## Records from a data source
*** Block opens ***

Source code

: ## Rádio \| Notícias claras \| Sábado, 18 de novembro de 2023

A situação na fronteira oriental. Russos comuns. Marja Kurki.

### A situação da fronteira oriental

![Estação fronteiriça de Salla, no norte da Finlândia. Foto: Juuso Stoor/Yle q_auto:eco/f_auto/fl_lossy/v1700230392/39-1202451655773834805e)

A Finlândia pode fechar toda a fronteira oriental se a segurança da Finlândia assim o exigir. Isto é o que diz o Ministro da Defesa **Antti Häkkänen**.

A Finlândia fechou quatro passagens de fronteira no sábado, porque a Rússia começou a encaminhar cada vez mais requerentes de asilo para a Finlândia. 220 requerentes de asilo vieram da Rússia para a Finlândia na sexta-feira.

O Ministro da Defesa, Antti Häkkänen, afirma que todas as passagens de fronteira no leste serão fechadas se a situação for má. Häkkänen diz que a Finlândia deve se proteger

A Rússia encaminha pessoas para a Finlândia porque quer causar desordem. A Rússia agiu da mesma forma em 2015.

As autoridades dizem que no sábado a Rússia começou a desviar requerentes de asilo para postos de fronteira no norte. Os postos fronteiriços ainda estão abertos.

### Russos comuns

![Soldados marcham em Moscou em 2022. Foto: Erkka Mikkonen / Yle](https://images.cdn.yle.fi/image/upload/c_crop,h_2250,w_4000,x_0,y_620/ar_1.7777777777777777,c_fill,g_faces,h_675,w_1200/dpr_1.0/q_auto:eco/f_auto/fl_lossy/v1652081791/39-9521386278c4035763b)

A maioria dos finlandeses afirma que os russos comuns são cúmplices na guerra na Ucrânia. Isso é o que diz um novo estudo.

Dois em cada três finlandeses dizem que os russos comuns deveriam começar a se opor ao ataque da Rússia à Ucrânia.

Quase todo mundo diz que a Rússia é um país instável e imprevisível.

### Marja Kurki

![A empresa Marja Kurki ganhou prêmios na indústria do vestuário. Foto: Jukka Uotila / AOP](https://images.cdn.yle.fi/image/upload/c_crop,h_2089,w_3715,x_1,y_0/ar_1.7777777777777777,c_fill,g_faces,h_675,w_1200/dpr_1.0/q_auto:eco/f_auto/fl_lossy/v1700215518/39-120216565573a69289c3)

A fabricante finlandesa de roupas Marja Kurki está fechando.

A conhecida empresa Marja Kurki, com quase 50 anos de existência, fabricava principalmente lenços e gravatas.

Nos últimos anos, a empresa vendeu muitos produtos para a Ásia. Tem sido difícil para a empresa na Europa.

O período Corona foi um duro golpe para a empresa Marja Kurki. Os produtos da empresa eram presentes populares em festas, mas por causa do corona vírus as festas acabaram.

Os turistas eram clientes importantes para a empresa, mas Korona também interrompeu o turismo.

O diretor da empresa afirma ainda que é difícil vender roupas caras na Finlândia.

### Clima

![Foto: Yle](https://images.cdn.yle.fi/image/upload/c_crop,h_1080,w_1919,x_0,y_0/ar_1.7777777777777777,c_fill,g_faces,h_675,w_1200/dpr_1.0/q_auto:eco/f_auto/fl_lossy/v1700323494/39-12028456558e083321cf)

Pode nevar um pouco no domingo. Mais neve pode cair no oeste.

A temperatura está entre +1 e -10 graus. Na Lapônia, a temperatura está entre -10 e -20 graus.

*** Block closes ***
*** Block opens ***

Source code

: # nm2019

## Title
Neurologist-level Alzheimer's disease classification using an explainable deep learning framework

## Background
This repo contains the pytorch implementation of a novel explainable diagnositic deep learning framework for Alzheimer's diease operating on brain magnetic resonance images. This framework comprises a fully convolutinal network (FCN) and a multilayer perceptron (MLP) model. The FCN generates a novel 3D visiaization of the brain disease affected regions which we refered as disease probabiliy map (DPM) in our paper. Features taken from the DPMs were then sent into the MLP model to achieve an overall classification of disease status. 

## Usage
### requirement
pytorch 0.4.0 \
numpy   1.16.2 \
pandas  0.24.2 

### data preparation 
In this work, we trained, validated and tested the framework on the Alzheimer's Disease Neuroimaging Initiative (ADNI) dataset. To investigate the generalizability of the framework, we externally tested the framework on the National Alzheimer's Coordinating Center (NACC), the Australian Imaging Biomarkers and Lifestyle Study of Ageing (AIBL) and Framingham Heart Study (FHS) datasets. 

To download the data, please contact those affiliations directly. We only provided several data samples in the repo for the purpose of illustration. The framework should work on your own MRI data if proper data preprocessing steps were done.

*** Block closes ***
*** Block opens ***

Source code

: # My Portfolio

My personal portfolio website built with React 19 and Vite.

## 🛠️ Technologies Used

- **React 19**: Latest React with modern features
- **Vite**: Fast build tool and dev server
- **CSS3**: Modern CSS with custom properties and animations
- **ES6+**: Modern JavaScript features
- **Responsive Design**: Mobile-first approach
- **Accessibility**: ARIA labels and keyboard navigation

*** Block closes ***

Write out exactly the lines above between the line with "### requirement" and the line with "To download the", inclusive, and nothing beyond them.

## RESPONSE
### requirement
pytorch 0.4.0 \
numpy   1.16.2 \
pandas  0.24.2 

### data preparation 
In this work, we trained, validated and tested the framework on the Alzheimer's Disease Neuroimaging Initiative (ADNI) dataset. To investigate the generalizability of the framework, we externally tested the framework on the National Alzheimer's Coordinating Center (NACC), the Australian Imaging Biomarkers and Lifestyle Study of Ageing (AIBL) and Framingham Heart Study (FHS) datasets. 

To download the data, please contact those affiliations directly. We only provided several data samples in the repo for the purpose of illustration. The framework should work on your own MRI data if proper data preprocessing steps were done.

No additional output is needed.